■ Exercise:
Please keep to the lines below from the one with "3½ Pflügen des" through the one with "sie aus vier", and restate them word for word, ends included.

--------------------------------------------------

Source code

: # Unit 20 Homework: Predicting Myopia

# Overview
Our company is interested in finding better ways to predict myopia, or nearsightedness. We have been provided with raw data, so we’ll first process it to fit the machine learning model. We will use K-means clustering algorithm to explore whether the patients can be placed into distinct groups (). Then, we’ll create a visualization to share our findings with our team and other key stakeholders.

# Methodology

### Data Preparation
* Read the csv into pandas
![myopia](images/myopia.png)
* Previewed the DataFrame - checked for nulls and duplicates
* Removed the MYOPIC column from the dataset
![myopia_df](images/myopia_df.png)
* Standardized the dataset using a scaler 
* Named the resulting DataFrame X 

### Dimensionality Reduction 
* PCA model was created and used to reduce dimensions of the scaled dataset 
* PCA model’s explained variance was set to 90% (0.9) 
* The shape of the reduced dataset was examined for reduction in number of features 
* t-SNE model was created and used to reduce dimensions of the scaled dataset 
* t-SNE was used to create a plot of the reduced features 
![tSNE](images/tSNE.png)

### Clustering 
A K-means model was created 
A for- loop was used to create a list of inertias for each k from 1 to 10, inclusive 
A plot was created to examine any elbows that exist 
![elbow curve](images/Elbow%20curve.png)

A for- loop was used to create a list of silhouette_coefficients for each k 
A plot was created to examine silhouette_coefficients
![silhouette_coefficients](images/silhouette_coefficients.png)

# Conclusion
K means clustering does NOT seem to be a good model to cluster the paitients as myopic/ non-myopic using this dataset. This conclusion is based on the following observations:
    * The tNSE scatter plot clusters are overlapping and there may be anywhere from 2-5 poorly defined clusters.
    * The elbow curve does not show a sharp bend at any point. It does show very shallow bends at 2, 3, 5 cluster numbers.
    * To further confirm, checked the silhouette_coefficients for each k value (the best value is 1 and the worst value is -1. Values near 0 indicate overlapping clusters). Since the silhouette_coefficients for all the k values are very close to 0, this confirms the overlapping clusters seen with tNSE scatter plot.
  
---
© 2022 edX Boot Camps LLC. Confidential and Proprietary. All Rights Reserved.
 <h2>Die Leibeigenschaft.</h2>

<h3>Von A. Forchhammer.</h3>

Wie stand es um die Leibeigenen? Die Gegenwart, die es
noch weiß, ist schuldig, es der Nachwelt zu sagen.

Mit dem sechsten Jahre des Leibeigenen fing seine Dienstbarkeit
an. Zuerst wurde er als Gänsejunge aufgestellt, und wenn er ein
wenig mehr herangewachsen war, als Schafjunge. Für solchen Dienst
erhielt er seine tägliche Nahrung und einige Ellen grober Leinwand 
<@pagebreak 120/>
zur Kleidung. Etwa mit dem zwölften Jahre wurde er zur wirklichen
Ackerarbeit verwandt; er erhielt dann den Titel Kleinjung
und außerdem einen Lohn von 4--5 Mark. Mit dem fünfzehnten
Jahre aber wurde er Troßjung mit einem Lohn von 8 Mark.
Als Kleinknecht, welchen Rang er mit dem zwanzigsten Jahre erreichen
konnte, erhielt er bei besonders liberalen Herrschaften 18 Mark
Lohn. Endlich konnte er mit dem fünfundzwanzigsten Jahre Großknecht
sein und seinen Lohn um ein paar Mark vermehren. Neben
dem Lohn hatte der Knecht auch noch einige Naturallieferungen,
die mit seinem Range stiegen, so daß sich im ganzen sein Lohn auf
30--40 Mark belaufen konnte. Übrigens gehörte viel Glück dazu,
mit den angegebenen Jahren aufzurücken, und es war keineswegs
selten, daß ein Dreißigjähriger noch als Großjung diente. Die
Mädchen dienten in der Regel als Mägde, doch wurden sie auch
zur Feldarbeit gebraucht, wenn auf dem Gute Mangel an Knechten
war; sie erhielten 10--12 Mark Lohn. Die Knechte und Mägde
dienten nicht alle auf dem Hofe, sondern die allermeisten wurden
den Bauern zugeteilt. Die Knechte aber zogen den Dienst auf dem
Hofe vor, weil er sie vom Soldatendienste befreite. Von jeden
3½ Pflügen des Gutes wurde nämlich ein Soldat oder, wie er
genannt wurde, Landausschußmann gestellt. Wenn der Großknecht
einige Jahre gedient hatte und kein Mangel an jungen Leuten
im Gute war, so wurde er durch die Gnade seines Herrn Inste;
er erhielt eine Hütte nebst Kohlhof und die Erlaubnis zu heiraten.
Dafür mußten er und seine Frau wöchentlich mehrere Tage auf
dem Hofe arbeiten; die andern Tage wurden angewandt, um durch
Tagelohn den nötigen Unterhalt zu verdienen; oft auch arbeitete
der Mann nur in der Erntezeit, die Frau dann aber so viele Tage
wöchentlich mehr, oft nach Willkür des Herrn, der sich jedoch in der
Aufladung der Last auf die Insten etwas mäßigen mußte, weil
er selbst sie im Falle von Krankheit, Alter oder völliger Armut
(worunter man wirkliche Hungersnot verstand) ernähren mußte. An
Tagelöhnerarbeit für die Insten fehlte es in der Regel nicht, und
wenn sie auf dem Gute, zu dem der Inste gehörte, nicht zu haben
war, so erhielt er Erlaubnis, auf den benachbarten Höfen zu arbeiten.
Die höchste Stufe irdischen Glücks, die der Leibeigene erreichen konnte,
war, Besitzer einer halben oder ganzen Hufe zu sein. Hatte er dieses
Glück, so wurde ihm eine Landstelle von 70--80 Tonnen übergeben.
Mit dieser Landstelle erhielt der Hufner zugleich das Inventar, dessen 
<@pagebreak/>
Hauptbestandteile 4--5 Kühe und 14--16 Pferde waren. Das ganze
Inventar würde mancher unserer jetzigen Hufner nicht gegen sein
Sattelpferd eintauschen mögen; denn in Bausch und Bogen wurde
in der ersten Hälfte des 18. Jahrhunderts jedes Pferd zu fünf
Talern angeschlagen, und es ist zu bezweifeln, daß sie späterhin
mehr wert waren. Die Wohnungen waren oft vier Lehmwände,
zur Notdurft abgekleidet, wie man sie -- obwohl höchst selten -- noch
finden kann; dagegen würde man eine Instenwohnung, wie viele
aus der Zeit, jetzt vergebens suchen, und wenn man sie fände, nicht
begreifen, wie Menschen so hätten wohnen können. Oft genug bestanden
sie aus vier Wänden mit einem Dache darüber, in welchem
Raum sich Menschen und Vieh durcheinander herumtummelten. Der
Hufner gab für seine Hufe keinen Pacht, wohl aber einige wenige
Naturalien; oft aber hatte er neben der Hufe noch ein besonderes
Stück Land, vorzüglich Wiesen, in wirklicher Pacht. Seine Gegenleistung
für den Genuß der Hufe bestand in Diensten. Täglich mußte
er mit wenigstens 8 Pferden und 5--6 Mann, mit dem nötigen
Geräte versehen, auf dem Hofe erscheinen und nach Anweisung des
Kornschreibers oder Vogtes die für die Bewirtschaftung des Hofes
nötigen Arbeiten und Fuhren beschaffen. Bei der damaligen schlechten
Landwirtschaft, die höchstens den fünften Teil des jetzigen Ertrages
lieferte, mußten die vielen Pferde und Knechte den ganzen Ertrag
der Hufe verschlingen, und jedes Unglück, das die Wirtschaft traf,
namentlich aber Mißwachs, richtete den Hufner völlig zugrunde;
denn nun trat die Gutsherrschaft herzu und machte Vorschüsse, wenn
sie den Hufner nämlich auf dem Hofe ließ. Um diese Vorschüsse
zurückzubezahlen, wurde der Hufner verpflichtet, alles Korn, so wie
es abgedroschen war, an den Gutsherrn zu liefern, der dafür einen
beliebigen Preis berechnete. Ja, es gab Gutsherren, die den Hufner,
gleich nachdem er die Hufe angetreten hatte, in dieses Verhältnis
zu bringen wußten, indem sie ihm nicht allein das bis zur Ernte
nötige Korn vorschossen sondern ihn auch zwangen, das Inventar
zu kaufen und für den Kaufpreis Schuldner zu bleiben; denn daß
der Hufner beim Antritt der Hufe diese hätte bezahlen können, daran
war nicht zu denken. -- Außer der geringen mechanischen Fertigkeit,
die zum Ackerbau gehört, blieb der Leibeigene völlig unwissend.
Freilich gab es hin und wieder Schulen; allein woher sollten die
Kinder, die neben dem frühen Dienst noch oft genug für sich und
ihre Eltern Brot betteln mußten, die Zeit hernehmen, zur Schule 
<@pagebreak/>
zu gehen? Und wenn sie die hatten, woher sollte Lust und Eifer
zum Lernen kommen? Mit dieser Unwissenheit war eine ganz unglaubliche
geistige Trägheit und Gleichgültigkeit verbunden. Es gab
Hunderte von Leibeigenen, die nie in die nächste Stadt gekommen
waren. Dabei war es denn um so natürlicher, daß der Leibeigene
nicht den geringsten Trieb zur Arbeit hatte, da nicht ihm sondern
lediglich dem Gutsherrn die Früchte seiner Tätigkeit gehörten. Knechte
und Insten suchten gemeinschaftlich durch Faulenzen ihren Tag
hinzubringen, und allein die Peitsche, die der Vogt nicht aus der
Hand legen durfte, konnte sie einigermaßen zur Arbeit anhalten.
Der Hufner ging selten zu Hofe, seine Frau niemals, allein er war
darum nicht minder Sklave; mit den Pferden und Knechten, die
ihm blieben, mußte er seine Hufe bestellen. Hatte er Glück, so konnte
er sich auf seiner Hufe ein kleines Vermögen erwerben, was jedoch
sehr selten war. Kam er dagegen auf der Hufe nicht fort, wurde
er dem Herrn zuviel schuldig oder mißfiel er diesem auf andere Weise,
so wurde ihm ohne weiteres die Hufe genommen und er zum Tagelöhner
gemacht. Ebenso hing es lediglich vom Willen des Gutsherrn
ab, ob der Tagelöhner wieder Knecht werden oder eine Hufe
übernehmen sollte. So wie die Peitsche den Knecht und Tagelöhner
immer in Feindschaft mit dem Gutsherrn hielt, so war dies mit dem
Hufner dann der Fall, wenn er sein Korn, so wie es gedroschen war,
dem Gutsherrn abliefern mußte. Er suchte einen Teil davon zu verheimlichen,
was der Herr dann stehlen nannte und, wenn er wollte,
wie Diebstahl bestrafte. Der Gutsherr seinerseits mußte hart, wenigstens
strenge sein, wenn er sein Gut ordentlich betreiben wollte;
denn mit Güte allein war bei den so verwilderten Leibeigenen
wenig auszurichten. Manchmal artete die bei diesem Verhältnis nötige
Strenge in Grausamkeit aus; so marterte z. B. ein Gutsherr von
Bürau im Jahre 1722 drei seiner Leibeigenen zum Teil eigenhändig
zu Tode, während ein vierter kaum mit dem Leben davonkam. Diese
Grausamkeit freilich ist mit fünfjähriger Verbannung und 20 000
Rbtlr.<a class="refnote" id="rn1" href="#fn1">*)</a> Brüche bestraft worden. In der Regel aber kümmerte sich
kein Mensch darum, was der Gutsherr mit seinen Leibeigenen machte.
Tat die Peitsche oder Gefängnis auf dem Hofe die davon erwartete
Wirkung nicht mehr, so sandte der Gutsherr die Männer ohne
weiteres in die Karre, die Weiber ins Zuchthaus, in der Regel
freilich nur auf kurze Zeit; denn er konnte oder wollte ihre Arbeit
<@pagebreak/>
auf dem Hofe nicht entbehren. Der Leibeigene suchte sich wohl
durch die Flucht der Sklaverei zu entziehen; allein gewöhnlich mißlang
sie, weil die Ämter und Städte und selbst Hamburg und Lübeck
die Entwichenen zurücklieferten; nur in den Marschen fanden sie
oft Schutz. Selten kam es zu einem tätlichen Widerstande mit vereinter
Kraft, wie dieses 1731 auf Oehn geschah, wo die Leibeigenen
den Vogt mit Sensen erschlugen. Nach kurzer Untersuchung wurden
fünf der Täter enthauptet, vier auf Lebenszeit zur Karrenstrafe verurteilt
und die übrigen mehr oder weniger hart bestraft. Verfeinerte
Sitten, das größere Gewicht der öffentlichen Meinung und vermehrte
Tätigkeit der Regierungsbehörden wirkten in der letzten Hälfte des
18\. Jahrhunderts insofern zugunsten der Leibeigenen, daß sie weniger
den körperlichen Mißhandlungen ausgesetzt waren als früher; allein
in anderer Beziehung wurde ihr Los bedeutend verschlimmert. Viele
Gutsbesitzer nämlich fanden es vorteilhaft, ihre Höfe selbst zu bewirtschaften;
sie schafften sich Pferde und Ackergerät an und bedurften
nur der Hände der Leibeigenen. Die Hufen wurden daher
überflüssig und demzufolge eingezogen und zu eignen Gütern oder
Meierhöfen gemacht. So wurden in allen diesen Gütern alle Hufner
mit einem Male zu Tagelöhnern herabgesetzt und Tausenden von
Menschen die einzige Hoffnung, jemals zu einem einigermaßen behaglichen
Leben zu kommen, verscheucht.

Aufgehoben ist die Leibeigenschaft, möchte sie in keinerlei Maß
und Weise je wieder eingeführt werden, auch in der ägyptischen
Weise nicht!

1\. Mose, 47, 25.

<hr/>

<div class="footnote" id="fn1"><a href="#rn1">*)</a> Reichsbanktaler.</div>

--------------------------------------------------

■ Output:
3½ Pflügen des Gutes wurde nämlich ein Soldat oder, wie er
genannt wurde, Landausschußmann gestellt. Wenn der Großknecht
einige Jahre gedient hatte und kein Mangel an jungen Leuten
im Gute war, so wurde er durch die Gnade seines Herrn Inste;
er erhielt eine Hütte nebst Kohlhof und die Erlaubnis zu heiraten.
Dafür mußten er und seine Frau wöchentlich mehrere Tage auf
dem Hofe arbeiten; die andern Tage wurden angewandt, um durch
Tagelohn den nötigen Unterhalt zu verdienen; oft auch arbeitete
der Mann nur in der Erntezeit, die Frau dann aber so viele Tage
wöchentlich mehr, oft nach Willkür des Herrn, der sich jedoch in der
Aufladung der Last auf die Insten etwas mäßigen mußte, weil
er selbst sie im Falle von Krankheit, Alter oder völliger Armut
(worunter man wirkliche Hungersnot verstand) ernähren mußte. An
Tagelöhnerarbeit für die Insten fehlte es in der Regel nicht, und
wenn sie auf dem Gute, zu dem der Inste gehörte, nicht zu haben
war, so erhielt er Erlaubnis, auf den benachbarten Höfen zu arbeiten.
Die höchste Stufe irdischen Glücks, die der Leibeigene erreichen konnte,
war, Besitzer einer halben oder ganzen Hufe zu sein. Hatte er dieses
Glück, so wurde ihm eine Landstelle von 70--80 Tonnen übergeben.
Mit dieser Landstelle erhielt der Hufner zugleich das Inventar, dessen 
<@pagebreak/>
Hauptbestandteile 4--5 Kühe und 14--16 Pferde waren. Das ganze
Inventar würde mancher unserer jetzigen Hufner nicht gegen sein
Sattelpferd eintauschen mögen; denn in Bausch und Bogen wurde
in der ersten Hälfte des 18. Jahrhunderts jedes Pferd zu fünf
Talern angeschlagen, und es ist zu bezweifeln, daß sie späterhin
mehr wert waren. Die Wohnungen waren oft vier Lehmwände,
zur Notdurft abgekleidet, wie man sie -- obwohl höchst selten -- noch
finden kann; dagegen würde man eine Instenwohnung, wie viele
aus der Zeit, jetzt vergebens suchen, und wenn man sie fände, nicht
begreifen, wie Menschen so hätten wohnen können. Oft genug bestanden
sie aus vier Wänden mit einem Dache darüber, in welchem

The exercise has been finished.